(GA Recorder) — Georgia GOP lawmakers released a proposed Congressional map Friday afternoon that questionably complies with a federal judge’s order to create a new majority Black congressional district west of metro Atlanta while maintaining the party’s current partisan balance and likely imperiling the seat of a prominent Black Democrat.
Lawmakers will take a first look at the plan Monday morning at a meeting of the House Redistricting Committee, but House Speaker Jon Burns, a Newington Republican, said he’s pleased with the new borders.
“This map meets the promise we made when this process began: it fully complies with the judge’s order while also following Georgia’s traditional redistricting principles,” he said. “We look forward to passing this fair redistricting plan.”
Sen. Shelly Echols, chair of the Senate Committee on Reappointment and Redistricting, released a statement that was less effusive.
“As we proceed with the 2023 Special Session, we have released the proposed plan for Georgia’s Congressional Districts,” she said. “We invite all members of the public to provide their comment where they see fit. The proposed maps are available on the Legislative and Congressional Reapportionment Office’s website, and written comments can be submitted by the public through the portal available on the Georgia General Assembly website.”
U.S. District Judge Steve Jones ordered the state Legislature to create new maps for the state House, Senate and U.S. Congress after finding their initial attempts in 2021 did not comply with the Voting Rights Act’s mandate to protect Black voters’ rights.
One of Jones’ remedies was the creation of a new majority Black Congressional district, and the map features a new 6th Congressional District including part of Atlanta, southern Fulton County and pieces of south Cobb, east Douglas and northern Fayette counties. That area is currently mostly part of the 13th District, represented by Democrat David Scott.
According to the map, the revised 6th District will be 50.18% Black. Black people tend to vote more for Democratic candidates.
But the map also contains nine out of 14 districts with white populations higher than 50%, the same as the challenged maps.
In data attached to the map proposal, there are four Black districts when counting people 18 and older who described themselves as Black alone or in part, the statistic Jones ruled the court will use: the 4th, 5th, 6th, and 13th, the same number as the current plan.
Democratic Congresswoman Lucy McBath said her 7th District seat will shift more than 20 points in favor of a Republican if the new map passes.
“Georgia Republicans have yet again attempted to subvert voters by changing the rules,” said campaign manager Jake Orvis in a statement. “We will look to the ruling from Judge Jones in the coming weeks before announcing further plans. Regardless, Congresswoman McBath refuses to let an extremist few in the state legislature determine when her time serving Georgians in Congress is done.”
McBath also saw her district, then the 6th, drawn to be less friendly to a Democrat. She decided to run in the neighboring 7th District, where she defeated Democratic incumbent Carolyn Bourdeaux in 2022.
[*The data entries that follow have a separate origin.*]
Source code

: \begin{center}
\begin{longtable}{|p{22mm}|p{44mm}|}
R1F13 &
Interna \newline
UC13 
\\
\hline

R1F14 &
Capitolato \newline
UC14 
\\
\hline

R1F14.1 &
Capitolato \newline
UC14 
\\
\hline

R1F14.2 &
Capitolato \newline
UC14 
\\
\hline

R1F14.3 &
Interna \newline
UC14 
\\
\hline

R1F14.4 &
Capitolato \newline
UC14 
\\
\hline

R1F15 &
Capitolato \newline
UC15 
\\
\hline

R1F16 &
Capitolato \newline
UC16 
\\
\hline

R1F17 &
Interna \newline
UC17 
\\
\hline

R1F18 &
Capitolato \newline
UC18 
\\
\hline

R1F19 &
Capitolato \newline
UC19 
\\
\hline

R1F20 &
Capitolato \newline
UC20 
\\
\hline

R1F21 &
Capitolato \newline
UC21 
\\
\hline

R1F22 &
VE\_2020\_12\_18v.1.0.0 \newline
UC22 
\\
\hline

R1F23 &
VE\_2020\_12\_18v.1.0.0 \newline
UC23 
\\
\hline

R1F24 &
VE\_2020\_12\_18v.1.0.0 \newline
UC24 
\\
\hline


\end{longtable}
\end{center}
Republican Congressman Rich McCormick was able to take advantage of the new lines to claim the 6th for the GOP, setting the state’s partisan balance at nine Republicans to five Democrats. That caused some Democrats to seethe, arguing that, since President Joe Biden and Senators Raphael Warnock and Jon Ossoff, all Democrats, had recently won statewide elections, the state’s Congressional delegation should be closer to 50-50.
That didn’t happen then, and it’s not likely to happen under the new map, either. McCormick’s district, which would be the 7th in the newly proposed map, would be more than 63% white in the new map, up from 29.5% white under the current map.